Protein YTHDF1 Drives Asthma by Harming Mitochondria and Cell Signaling

Allergic airway inflammation, commonly known as asthma, is a chronic respiratory condition characterized by airway hyperresponsiveness and inflammation. While various factors contribute to its pathogenesis, the role of mitochondrial dysfunction in exacerbating this inflammation is increasingly recognized. However, the precise molecular mechanisms linking specific RNA-binding proteins to mitochondrial health and inflammatory signaling in allergic airways remain unclear. This study addresses how the RNA-binding protein YTHDF1 contributes to mitochondrial dysfunction and allergic airway inflammation through interaction with the β-catenin/TCF4 signaling pathway.

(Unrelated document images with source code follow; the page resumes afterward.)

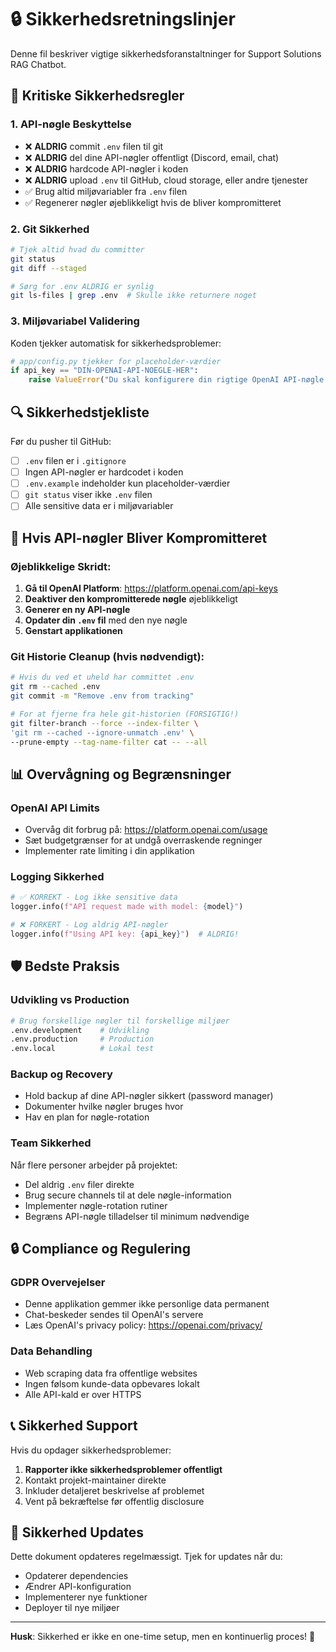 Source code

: # 🔒 Sikkerhedsretningslinjer

Denne fil beskriver vigtige sikkerhedsforanstaltninger for Support Solutions RAG Chatbot.

## 🚨 Kritiske Sikkerhedsregler

### 1. API-nøgle Beskyttelse
- ❌ **ALDRIG** commit `.env` filen til git
- ❌ **ALDRIG** del dine API-nøgler offentligt (Discord, email, chat)
- ❌ **ALDRIG** hardcode API-nøgler i koden
- ❌ **ALDRIG** upload `.env` til GitHub, cloud storage, eller andre tjenester
- ✅ Brug altid miljøvariabler fra `.env` filen
- ✅ Regenerer nøgler øjeblikkeligt hvis de bliver kompromitteret

### 2. Git Sikkerhed
```bash
# Tjek altid hvad du committer
git status
git diff --staged

# Sørg for .env ALDRIG er synlig
git ls-files | grep .env  # Skulle ikke returnere noget
```

### 3. Miljøvariabel Validering
Koden tjekker automatisk for sikkerhedsproblemer:
```python
# app/config.py tjekker for placeholder-værdier
if api_key == "DIN-OPENAI-API-NOEGLE-HER":
    raise ValueError("Du skal konfigurere din rigtige OpenAI API-nøgle i .env!")
```

## 🔍 Sikkerhedstjekliste

Før du pusher til GitHub:
- [ ] `.env` filen er i `.gitignore`
- [ ] Ingen API-nøgler er hardcodet i koden
- [ ] `.env.example` indeholder kun placeholder-værdier
- [ ] `git status` viser ikke `.env` filen
- [ ] Alle sensitive data er i miljøvariabler

## 🚨 Hvis API-nøgler Bliver Kompromitteret

### Øjeblikkelige Skridt:
1. **Gå til OpenAI Platform**: https://platform.openai.com/api-keys
2. **Deaktiver den kompromitterede nøgle** øjeblikkeligt
3. **Generer en ny API-nøgle**
4. **Opdater din `.env` fil** med den nye nøgle
5. **Genstart applikationen**

### Git Historie Cleanup (hvis nødvendigt):
```bash
# Hvis du ved et uheld har committet .env
git rm --cached .env
git commit -m "Remove .env from tracking"

# For at fjerne fra hele git-historien (FORSIGTIG!)
git filter-branch --force --index-filter \
'git rm --cached --ignore-unmatch .env' \
--prune-empty --tag-name-filter cat -- --all
```

## 📊 Overvågning og Begrænsninger

### OpenAI API Limits
- Overvåg dit forbrug på: https://platform.openai.com/usage
- Sæt budgetgrænser for at undgå overraskende regninger
- Implementer rate limiting i din applikation

### Logging Sikkerhed
```python
# ✅ KORREKT - Log ikke sensitive data
logger.info(f"API request made with model: {model}")

# ❌ FORKERT - Log aldrig API-nøgler
logger.info(f"Using API key: {api_key}")  # ALDRIG!
```

## 🛡️ Bedste Praksis

### Udvikling vs Production
```bash
# Brug forskellige nøgler til forskellige miljøer
.env.development    # Udvikling
.env.production     # Production
.env.local          # Lokal test
```

### Backup og Recovery
- Hold backup af dine API-nøgler sikkert (password manager)
- Dokumenter hvilke nøgler bruges hvor
- Hav en plan for nøgle-rotation

### Team Sikkerhed
Når flere personer arbejder på projektet:
- Del aldrig `.env` filer direkte
- Brug secure channels til at dele nøgle-information
- Implementer nøgle-rotation rutiner
- Begræns API-nøgle tilladelser til minimum nødvendige

## 🔒 Compliance og Regulering

### GDPR Overvejelser
- Denne applikation gemmer ikke personlige data permanent
- Chat-beskeder sendes til OpenAI's servere
- Læs OpenAI's privacy policy: https://openai.com/privacy/

### Data Behandling
- Web scraping data fra offentlige websites
- Ingen følsom kunde-data opbevares lokalt
- Alle API-kald er over HTTPS

## 📞 Sikkerhed Support

Hvis du opdager sikkerhedsproblemer:
1. **Rapporter ikke sikkerhedsproblemer offentligt**
2. Kontakt projekt-maintainer direkte
3. Inkluder detaljeret beskrivelse af problemet
4. Vent på bekræftelse før offentlig disclosure

## 🔄 Sikkerhed Updates

Dette dokument opdateres regelmæssigt. Tjek for updates når du:
- Opdaterer dependencies
- Ændrer API-konfiguration  
- Implementerer nye funktioner
- Deployer til nye miljøer

---

**Husk**: Sikkerhed er ikke en one-time setup, men en kontinuerlig proces! 🔐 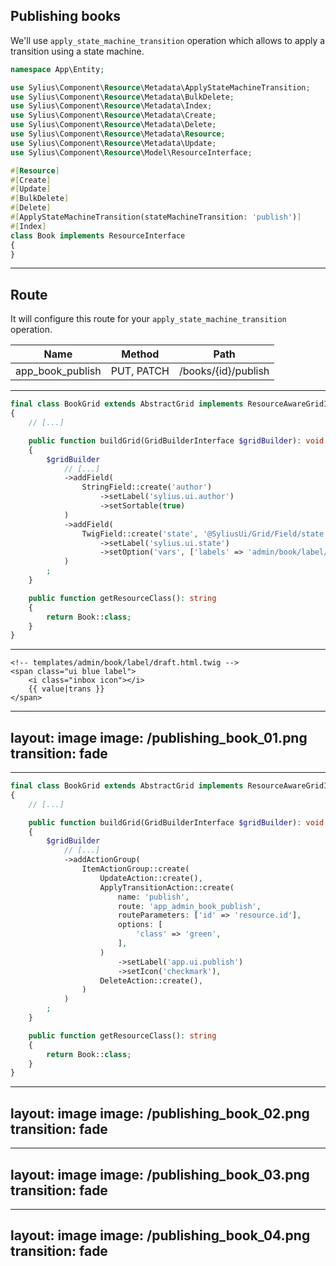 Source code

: ## Publishing books

<v-clicks>

We'll use `apply_state_machine_transition` operation which allows to apply a transition using a state machine.

```php {all|17|17,3}
namespace App\Entity;

use Sylius\Component\Resource\Metadata\ApplyStateMachineTransition;
use Sylius\Component\Resource\Metadata\BulkDelete;
use Sylius\Component\Resource\Metadata\Index;
use Sylius\Component\Resource\Metadata\Create;
use Sylius\Component\Resource\Metadata\Delete;
use Sylius\Component\Resource\Metadata\Resource;
use Sylius\Component\Resource\Metadata\Update;
use Sylius\Component\Resource\Model\ResourceInterface;

#[Resource]
#[Create]
#[Update]
#[BulkDelete]
#[Delete]
#[ApplyStateMachineTransition(stateMachineTransition: 'publish')]
#[Index]
class Book implements ResourceInterface
{
}

```

</v-clicks>

---

## Route

<v-clicks>

It will configure this route for your `apply_state_machine_transition` operation.

| Name              | Method     | Path                |
|-------------------|------------|---------------------|
| app_book_publish  | PUT, PATCH | /books/{id}/publish |      


</v-clicks>

---

```php {all|14-19|15|16|17}
final class BookGrid extends AbstractGrid implements ResourceAwareGridInterface
{
    // [...]

    public function buildGrid(GridBuilderInterface $gridBuilder): void
    {
        $gridBuilder
            // [...]
            ->addField(
                StringField::create('author')
                    ->setLabel('sylius.ui.author')
                    ->setSortable(true)
            )
            ->addField(
                TwigField::create('state', '@SyliusUi/Grid/Field/state.html.twig')
                    ->setLabel('sylius.ui.state')
                    ->setOption('vars', ['labels' => 'admin/book/label/state']),
            )
        ;
    }

    public function getResourceClass(): string
    {
        return Book::class;
    }
}

```

---

```twig
<!-- templates/admin/book/label/draft.html.twig -->
<span class="ui blue label">
    <i class="inbox icon"></i>
    {{ value|trans }}
</span>

```


---
layout: image
image: /publishing_book_01.png
transition: fade
---

---

```php {all|12-21|12|13|14|15|16-18|20|21}
final class BookGrid extends AbstractGrid implements ResourceAwareGridInterface
{
    // [...]

    public function buildGrid(GridBuilderInterface $gridBuilder): void
    {
        $gridBuilder
            // [...]
            ->addActionGroup(
                ItemActionGroup::create(
                    UpdateAction::create(),
                    ApplyTransitionAction::create(
                        name: 'publish',
                        route: 'app_admin_book_publish',
                        routeParameters: ['id' => 'resource.id'],
                        options: [
                            'class' => 'green',
                        ],
                    )
                        ->setLabel('app.ui.publish')
                        ->setIcon('checkmark'),
                    DeleteAction::create(),
                )
            )
        ;
    }

    public function getResourceClass(): string
    {
        return Book::class;
    }
}

```

---
layout: image
image: /publishing_book_02.png
transition: fade
---

---
layout: image
image: /publishing_book_03.png
transition: fade
---

---
layout: image
image: /publishing_book_04.png
transition: fade
---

The study revealed that YTHDF1 expression was significantly elevated in both asthmatic mouse models and allergen-stimulated human cells. Overexpression of YTHDF1 in mice led to a 43% increase in airway hyperresponsiveness and a 2.7-fold increase in inflammatory cell infiltration compared to controls. Mechanistically, YTHDF1 was found to induce mitochondrial dysfunction, evidenced by a 2.5-fold increase in reactive oxygen species (ROS) production and a 35% reduction in mitochondrial membrane potential. This effect was mediated through a direct interaction with β-catenin, leading to enhanced TCF4 transcriptional activity and a 60% upregulation of pro-inflammatory target genes. The most critical finding was that YTHDF1 directly promotes mitochondrial dysfunction and exacerbates allergic airway inflammation by activating the β-catenin/TCF4 signaling pathway, leading to a significant increase in inflammatory markers and airway hyperresponsiveness.